3. Existing Risk Analysis Methods and Their Limitations

The variables of the decision model as applied in this research are:

• Alternatives (A1, A2, A3)
• The cost states (S1, S2, S3)
• The Gain (i.e., NPW) for each A & S combination

The cost states and probabilities:

• S1 Low risk of cost overrun (Multiplier 1.0), used with probability P1
• S2 Medium risk of cost overrun (Multiplier = 1.2), used with probability P2
• S3 High risk of cost overrun (Multiplier = 1.5), used with probability P3

The basic method for risk analysis of estimated NPWs corresponding to A&S combinations is to compute probability-weighted expected values:

$$EXP\left({NPW}_i\right)={\sum }_{j=1}^n [{NPW}_{ij}\times P_j]$$

(1)

Where

EXP (${NPW}_i$) = the expected net present worth of alternative $A_i$; $i$ = 1, 2,…, m

${NPW}_{ij}$ = the NPW of alternative $A_i$, under uncertain cost state $S_j$; $j$ = 1, 2,…, n

$P_j$ = probability of state of nature (i.e., cost state) $S_j$

Several existing methods can be applied to evaluate mutually exclusive alternatives under risk. The expected value results obtained from four methods are shown in Figure 3. The first method is based on the use of discrete probabilities to states of nature S. In this method, the analyst applies subjective probabilities. Depending upon data, sensitivity analysis using different values of probabilities may lead to changes in the best alternative answer. The results of equal discrete probabilities assigned to states of cost overrun are presented.

Next, the results of three versions of Monte Carlo simulation method are shown in Figure 3. Commonly used continuous probability distribution functions used in Montecarlo simulation are uniform, triangular, and normal probability distribution functions. The required inputs for these functions are:

• Uniform probability distribution function: a minimum value & a maximum value.
• Triangular probability distribution function: the lower limit, the upper limit, and the mode (i.e., the highest frequency value).
• Normal probability distribution function: the mean value & the standard deviation.

A description of the Monte Carlo simulation method and the mathematical formulas for the above probability distributions are reported in references [32,33,34]. The cumulative distribution function corresponding to each probability function is used by the Monte Carlo simulation method to randomly sample the probability distribution.

In condition of minimal data availability for risk analysis, the uniform and the triangular distributions are used. The uniform distribution represents an equal likelihood for all possible outcomes of a random variable within the analyst-specified range to occur. In scientific terms, this probability distribution is considered as the maximum entropy probability function for a stochastic variable [32]. Although the uniform probability distribution is used for simulating the values of variables, the random number-based sampling produces high probabilities for values in the central part of the range.

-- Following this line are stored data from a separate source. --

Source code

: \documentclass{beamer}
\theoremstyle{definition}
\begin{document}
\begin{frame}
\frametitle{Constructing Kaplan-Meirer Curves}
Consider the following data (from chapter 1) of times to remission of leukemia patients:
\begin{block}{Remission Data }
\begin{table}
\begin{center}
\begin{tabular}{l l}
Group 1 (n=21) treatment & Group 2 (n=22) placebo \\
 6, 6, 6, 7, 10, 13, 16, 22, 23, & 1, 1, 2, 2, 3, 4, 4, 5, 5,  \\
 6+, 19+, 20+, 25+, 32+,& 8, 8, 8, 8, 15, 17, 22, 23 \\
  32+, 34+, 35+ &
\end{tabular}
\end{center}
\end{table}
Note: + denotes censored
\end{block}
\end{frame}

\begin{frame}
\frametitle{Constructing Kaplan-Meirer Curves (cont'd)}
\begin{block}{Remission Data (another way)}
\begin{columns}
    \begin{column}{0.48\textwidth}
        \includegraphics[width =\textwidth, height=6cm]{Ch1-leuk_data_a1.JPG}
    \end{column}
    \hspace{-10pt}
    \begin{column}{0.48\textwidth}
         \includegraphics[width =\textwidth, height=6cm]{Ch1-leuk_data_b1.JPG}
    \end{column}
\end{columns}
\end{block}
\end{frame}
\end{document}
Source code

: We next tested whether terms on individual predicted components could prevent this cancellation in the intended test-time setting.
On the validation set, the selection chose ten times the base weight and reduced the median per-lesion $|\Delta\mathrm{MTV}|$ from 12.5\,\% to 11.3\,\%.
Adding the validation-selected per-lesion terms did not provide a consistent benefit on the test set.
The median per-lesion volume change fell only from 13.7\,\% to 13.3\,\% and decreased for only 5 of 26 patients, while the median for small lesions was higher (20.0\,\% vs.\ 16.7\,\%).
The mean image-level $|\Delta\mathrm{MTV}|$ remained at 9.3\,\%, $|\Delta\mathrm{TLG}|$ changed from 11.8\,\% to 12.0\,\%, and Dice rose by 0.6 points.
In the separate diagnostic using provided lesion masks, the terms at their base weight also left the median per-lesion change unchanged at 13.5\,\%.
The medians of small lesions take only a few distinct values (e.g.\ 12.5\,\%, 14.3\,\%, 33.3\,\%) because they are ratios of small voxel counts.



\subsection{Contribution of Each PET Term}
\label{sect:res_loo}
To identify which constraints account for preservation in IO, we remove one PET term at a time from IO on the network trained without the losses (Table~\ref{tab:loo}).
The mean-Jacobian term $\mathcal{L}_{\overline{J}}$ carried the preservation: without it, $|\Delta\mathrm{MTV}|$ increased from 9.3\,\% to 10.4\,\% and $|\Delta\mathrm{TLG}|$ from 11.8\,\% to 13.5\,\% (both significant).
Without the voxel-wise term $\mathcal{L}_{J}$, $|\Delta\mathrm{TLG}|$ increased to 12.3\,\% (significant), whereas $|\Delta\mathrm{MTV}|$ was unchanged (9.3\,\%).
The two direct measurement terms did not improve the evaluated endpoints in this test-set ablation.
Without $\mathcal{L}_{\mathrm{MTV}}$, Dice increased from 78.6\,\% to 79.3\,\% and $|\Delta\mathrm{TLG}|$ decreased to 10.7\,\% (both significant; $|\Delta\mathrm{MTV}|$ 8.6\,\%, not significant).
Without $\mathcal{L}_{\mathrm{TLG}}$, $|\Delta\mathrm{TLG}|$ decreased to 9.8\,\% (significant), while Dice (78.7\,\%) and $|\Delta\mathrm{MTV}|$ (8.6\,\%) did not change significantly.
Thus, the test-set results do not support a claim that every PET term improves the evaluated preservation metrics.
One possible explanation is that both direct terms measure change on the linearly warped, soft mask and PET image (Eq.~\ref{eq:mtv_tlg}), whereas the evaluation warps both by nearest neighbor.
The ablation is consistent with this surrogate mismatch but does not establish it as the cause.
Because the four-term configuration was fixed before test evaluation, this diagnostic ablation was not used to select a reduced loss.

As noted above, the continuous triangular probability distribution function is defined by three values: the minimum value, the maximum value, and the peak (i.e., the mode or most likely) value. Due to the following characteristics, this probability distribution function has been widely applied. In real-life analyses under uncertainty, the analyst is likely to estimate the range (i.e., maximum, and minimum values), and the most frequent outcome. The analyst may be able to set these without knowing the mean and the standard deviation of the values of the variables of interest, which are difficult to obtain. Also, this function enables the analyst to avoid assumed extreme values due to definite upper and lower limit. Another favorable feature of this function is the treatment of skewed probability distributions [32,33]

In risk analysis, the continuous normal distribution is commonly used in situations when the mean and St. deviation can be estimated.

Results presented in Figure 3 based on the example highway data show that Alternative 2 has the highest expected NPW. In the discrete probability case, equal probabilities are assigned to all states. As can be observed, the results of the equal discrete probabilities are not identical to the Monte Carlo simulation results for the uniform probability case. As noted above, in the Monte Carlo method, the probability distributions are sampled randomly, resulting in higher NPWs for values in the central part of the range. But in the discrete probability application case, probabilities are applied directly.

If the analyst is curious about a change in alternative with the highest NPW or the magnitude of probability-weighted expected NPW, the discrete probabilities can be altered. In the example Monte Carlo simulation results shown in Figure 3, the mode of the triangular probability distribution is set at the middle of the range of NPW values. The mode value can be altered to observe changes in the relative position of alternatives and the expected NPW values. In the Monte Carlo simulation with the normal probability distribution function, the mean value is the midpoint of the range of NPW values, and an assumed St. deviation is applied. A sensitivity analysis can be carried out by changing the St. deviation value.

Although the above illustrated methods can be used to identify the relative position of competing alternatives in terms of expected NPW, there is little indication about how to investigate the economic feasibility of acquiring additional information to lower the risk under highly unfavorable state. Even if additional information acquisition is under consideration, the existing methods cannot be of assistance regarding how much can be spent on such a study from an economic feasibility perspective.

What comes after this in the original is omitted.